#### The task:
All pictures must be left out as you transcribe the lines from the first line of the data to the line containing "Now, either when", both included.

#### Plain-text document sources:
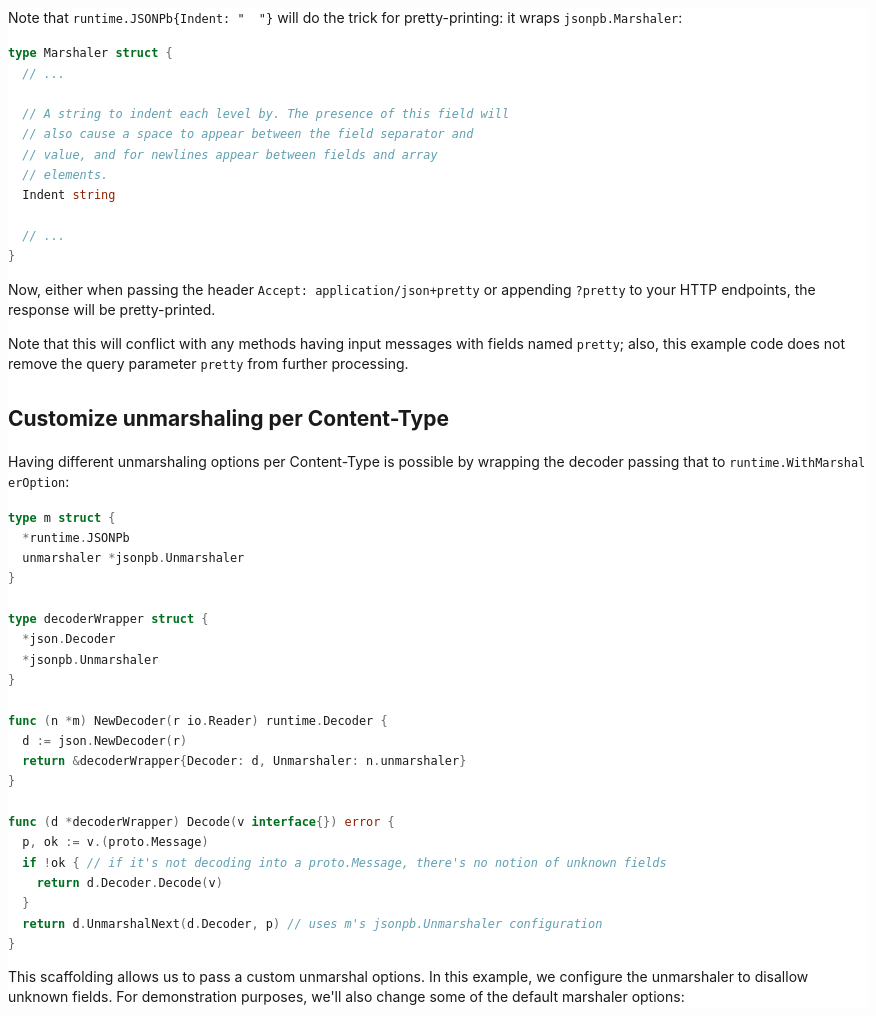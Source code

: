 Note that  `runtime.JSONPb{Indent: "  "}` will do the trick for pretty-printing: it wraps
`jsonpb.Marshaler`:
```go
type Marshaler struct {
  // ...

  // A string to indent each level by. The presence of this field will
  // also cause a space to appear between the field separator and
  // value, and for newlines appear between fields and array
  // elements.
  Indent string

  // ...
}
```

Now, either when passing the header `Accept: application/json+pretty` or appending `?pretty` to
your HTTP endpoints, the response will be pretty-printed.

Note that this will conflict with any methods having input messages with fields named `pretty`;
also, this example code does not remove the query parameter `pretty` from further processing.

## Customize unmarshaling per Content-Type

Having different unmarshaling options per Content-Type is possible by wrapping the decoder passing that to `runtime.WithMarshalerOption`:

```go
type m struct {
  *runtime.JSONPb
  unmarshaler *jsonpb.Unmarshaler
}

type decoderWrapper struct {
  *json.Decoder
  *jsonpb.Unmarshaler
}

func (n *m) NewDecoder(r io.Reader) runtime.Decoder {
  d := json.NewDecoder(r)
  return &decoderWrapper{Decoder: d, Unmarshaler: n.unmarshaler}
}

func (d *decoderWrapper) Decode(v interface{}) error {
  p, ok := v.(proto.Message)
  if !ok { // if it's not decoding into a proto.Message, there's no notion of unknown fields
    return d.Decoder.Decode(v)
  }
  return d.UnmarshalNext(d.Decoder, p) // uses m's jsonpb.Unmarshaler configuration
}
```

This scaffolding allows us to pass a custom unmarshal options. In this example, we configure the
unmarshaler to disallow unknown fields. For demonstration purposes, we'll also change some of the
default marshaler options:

#### Answer to this problem:
Source code

: Note that  `runtime.JSONPb{Indent: "  "}` will do the trick for pretty-printing: it wraps
`jsonpb.Marshaler`:
```go
type Marshaler struct {
  // ...

  // A string to indent each level by. The presence of this field will
  // also cause a space to appear between the field separator and
  // value, and for newlines appear between fields and array
  // elements.
  Indent string

  // ...
}
```

Now, either when passing the header `Accept: application/json+pretty` or appending `?pretty` to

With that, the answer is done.